So far, for some profiling and benchmarking, I have been mostly using Pro Git book (amalgamation of many langauge versions), as generated by Cmark’s
I now tried to use it to find some bottle necks and optimization opportunities (
gcov rulez) in my implementation. But some numbers I’ve got show that the book is likely not that good data for this kind of work, given this statistics of line classification:
Indented code (start) 577100 (38.9%) Blank 348271 (23.5%) Paragraph 318740 (21.4%) Indented code (cont.) 151810 (10.2%) ATX header 55850 ( 3.8%) Html (start) 27460 ( 1.9%) Html (cont.) 4920 ( 0.3%) ======================================= Total lines 1484151
(The numbers are taken by using
gcov on MD4C’s
md_analyze_line() which serves as a core of (leaf) block analysis.)

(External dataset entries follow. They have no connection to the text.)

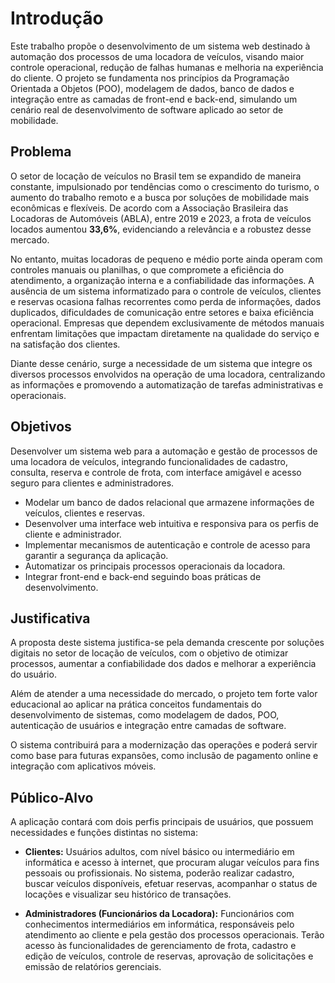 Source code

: # Introdução

Este trabalho propõe o desenvolvimento de um sistema web destinado à automação dos processos de uma locadora de veículos, visando maior controle operacional, redução de falhas humanas e melhoria na experiência do cliente. O projeto se fundamenta nos princípios da Programação Orientada a Objetos (POO), modelagem de dados, banco de dados e integração entre as camadas de front-end e back-end, simulando um cenário real de desenvolvimento de software aplicado ao setor de mobilidade.

## Problema

O setor de locação de veículos no Brasil tem se expandido de maneira constante, impulsionado por tendências como o crescimento do turismo, o aumento do trabalho remoto e a busca por soluções de mobilidade mais econômicas e flexíveis. De acordo com a Associação Brasileira das Locadoras de Automóveis (ABLA), entre 2019 e 2023, a frota de veículos locados aumentou **33,6%**, evidenciando a relevância e a robustez desse mercado.  

No entanto, muitas locadoras de pequeno e médio porte ainda operam com controles manuais ou planilhas, o que compromete a eficiência do atendimento, a organização interna e a confiabilidade das informações. A ausência de um sistema informatizado para o controle de veículos, clientes e reservas ocasiona falhas recorrentes como perda de informações, dados duplicados, dificuldades de comunicação entre setores e baixa eficiência operacional. Empresas que dependem exclusivamente de métodos manuais enfrentam limitações que impactam diretamente na qualidade do serviço e na satisfação dos clientes.  

Diante desse cenário, surge a necessidade de um sistema que integre os diversos processos envolvidos na operação de uma locadora, centralizando as informações e promovendo a automatização de tarefas administrativas e operacionais.

## Objetivos

Desenvolver um sistema web para a automação e gestão de processos de uma locadora de veículos, integrando funcionalidades de cadastro, consulta, reserva e controle de frota, com interface amigável e acesso seguro para clientes e administradores.

- Modelar um banco de dados relacional que armazene informações de veículos, clientes e reservas.
- Desenvolver uma interface web intuitiva e responsiva para os perfis de cliente e administrador.
- Implementar mecanismos de autenticação e controle de acesso para garantir a segurança da aplicação.
- Automatizar os principais processos operacionais da locadora.
- Integrar front-end e back-end seguindo boas práticas de desenvolvimento.

## Justificativa

A proposta deste sistema justifica-se pela demanda crescente por soluções digitais no setor de locação de veículos, com o objetivo de otimizar processos, aumentar a confiabilidade dos dados e melhorar a experiência do usuário.

Além de atender a uma necessidade do mercado, o projeto tem forte valor educacional ao aplicar na prática conceitos fundamentais do desenvolvimento de sistemas, como modelagem de dados, POO, autenticação de usuários e integração entre camadas de software.

O sistema contribuirá para a modernização das operações e poderá servir como base para futuras expansões, como inclusão de pagamento online e integração com aplicativos móveis.

## Público-Alvo  

A aplicação contará com dois perfis principais de usuários, que possuem necessidades e funções distintas no sistema:

- **Clientes:** Usuários adultos, com nível básico ou intermediário em informática e acesso à internet, que procuram alugar veículos para fins pessoais ou profissionais. No sistema, poderão realizar cadastro, buscar veículos disponíveis, efetuar reservas, acompanhar o status de locações e visualizar seu histórico de transações.

- **Administradores (Funcionários da Locadora):** Funcionários com conhecimentos intermediários em informática, responsáveis pelo atendimento ao cliente e pela gestão dos processos operacionais. Terão acesso às funcionalidades de gerenciamento de frota, cadastro e edição de veículos, controle de reservas, aprovação de solicitações e emissão de relatórios gerenciais.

If you look into the book source, it can be seen there is indeed a lot of code blocks (demonstrating
git in action) and that textual content mostly does not include any line breaks, minimizing count of textual lines (Paragraphs + ATX headers) to mere ~25% of lines.
I guess that such MarkDown usage is quite specific, so I would like to ask the community whether anybody here has some kind of larger corpus of MarkDown documents available, ideally compiled from various sources and/or authors, and which would be more representative and less prone to such strong biases.